Damit die CS wie immer gestärkt, wie immer nach einem Schwächeanfall, «aus dieser Situation» herauskommen kann, braucht sie schlappe 1,7 Milliarden frisches Kapital. Das nimmt sie mit Zwangswandelanleihen auf. Diese Contingent Convertibles heissen in Japan «Todesspiralenanlagen». Denn sie werden zwangsweise in Aktien umgewandelt, wenn bestimmte Voraussetzungen erfüllt sind.

Bis vor Kurzem stotterte die CS noch bis zu 10 Prozent Zinsen auf die erste Runde in der Finanzkrise eins aufgenommene Gelder auf diesem Weg.
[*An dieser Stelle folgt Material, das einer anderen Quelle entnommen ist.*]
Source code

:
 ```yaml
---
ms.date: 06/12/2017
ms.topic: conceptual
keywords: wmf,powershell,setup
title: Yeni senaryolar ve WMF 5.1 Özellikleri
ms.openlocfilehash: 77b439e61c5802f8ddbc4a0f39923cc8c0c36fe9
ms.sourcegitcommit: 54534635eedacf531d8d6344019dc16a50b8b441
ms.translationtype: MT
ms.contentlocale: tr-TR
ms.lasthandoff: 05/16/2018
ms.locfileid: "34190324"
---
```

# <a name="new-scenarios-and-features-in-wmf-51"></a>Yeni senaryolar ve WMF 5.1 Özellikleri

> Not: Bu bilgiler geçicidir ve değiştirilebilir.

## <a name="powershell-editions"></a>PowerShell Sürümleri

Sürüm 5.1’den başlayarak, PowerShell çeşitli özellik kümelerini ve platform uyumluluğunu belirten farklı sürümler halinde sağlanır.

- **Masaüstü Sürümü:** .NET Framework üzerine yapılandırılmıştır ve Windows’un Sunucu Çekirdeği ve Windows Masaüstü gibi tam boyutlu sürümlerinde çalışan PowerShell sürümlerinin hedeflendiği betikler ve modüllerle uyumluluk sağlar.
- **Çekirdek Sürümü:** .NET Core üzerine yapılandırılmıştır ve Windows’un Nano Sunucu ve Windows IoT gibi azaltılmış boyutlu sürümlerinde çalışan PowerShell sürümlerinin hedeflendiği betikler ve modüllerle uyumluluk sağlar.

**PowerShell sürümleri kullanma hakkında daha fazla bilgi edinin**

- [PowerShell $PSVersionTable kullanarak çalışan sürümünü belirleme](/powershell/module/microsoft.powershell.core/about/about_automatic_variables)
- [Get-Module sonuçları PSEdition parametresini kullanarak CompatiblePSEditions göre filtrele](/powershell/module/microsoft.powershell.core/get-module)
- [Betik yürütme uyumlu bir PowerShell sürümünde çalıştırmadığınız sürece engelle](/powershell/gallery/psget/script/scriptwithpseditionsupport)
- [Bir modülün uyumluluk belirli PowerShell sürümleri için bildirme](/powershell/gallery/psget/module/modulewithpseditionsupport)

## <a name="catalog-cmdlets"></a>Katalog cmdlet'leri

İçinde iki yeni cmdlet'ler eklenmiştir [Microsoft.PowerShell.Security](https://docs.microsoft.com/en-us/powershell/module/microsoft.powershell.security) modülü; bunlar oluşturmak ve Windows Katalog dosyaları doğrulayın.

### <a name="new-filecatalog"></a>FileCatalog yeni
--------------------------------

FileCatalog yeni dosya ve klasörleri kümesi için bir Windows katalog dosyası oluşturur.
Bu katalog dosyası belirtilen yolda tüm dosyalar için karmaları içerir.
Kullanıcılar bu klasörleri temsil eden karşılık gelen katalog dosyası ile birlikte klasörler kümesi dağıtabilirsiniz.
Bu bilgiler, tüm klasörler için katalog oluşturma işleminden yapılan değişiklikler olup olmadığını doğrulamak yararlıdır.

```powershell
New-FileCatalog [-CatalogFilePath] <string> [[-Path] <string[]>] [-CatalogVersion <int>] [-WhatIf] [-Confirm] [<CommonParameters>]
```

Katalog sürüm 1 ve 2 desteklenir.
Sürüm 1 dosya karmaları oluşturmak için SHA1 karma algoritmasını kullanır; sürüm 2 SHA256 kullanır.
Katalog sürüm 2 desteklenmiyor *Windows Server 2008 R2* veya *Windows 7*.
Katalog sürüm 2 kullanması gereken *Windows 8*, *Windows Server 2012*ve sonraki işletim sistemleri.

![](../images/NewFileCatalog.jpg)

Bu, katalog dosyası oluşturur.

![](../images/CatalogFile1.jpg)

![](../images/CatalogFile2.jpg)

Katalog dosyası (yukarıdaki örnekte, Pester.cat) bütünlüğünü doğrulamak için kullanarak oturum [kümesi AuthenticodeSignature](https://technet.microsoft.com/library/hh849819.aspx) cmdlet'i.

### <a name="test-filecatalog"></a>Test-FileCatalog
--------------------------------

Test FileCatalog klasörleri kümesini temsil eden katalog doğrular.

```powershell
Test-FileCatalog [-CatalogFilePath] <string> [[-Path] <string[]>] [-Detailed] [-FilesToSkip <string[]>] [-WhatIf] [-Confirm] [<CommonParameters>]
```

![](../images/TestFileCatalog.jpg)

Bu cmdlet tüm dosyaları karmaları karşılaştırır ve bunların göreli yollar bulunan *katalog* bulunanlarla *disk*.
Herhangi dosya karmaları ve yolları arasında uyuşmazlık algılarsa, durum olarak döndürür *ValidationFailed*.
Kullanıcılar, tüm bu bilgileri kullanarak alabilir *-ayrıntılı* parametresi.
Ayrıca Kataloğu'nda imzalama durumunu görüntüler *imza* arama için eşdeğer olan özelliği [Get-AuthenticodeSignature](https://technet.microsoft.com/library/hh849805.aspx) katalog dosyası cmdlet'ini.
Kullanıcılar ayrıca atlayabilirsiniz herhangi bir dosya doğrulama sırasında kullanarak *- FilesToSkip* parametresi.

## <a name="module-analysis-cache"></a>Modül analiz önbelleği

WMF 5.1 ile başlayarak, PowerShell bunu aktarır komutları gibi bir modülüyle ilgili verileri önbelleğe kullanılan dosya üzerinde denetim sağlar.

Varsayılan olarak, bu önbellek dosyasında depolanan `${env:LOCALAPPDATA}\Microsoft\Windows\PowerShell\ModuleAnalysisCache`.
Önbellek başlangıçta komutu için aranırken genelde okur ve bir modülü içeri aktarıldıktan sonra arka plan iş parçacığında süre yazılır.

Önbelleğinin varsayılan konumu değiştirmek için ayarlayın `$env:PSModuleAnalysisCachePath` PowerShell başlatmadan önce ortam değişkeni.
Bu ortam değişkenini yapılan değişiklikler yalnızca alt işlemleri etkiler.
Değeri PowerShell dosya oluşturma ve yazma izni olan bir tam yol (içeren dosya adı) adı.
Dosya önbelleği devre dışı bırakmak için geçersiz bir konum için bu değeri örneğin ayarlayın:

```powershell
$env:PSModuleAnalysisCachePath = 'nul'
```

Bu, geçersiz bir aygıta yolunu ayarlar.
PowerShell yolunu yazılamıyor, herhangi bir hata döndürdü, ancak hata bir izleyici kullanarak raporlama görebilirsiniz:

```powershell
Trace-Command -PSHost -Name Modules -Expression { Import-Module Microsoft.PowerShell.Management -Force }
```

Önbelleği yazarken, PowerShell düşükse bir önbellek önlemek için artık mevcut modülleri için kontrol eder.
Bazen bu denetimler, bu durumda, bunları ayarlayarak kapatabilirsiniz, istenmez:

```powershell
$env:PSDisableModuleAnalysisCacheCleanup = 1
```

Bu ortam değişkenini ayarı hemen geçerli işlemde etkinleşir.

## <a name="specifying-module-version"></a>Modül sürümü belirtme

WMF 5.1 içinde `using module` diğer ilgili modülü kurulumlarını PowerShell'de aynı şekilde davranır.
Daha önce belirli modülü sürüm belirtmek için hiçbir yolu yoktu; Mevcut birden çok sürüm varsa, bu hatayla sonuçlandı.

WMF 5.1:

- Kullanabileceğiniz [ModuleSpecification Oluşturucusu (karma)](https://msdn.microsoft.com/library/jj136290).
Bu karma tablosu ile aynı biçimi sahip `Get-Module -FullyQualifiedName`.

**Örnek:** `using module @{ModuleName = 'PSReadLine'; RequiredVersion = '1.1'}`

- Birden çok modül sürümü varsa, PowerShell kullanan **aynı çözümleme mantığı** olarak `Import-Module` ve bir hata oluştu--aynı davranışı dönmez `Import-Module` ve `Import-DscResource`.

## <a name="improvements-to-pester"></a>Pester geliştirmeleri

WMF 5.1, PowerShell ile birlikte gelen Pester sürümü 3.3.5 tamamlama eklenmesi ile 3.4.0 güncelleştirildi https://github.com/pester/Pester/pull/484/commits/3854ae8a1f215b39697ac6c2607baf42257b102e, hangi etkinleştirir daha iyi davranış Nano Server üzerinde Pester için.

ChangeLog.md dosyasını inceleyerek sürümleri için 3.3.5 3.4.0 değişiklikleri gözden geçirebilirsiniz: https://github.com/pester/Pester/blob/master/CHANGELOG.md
So sieht dann die Quartalsbilanz so aus: Risk Management: versagt. Investment-Banking: versagt. Compliance: versagt. Geschäftsleitung: versagt. Verwaltungsrat: versagt. Das kann niemand schönreden, nicht einmal schönsaufen. Ausser, man will den CEO lächerlich machen. Corporate Communication: versagt.

 

 

1 Antwort
  1. Eveline Maier
    Eveline Maier sagte:

    Die Hypothekarbank Lenzburg ist ordentlich gut – und vorallem berechenbar unterwegs. Kenne niemanden mehr, der Aktien unserer drei Grossbanken im SMI besitzt.

    Sehr traurig, dass institutionelle Anleger oft den ganzen Index kaufen müssen.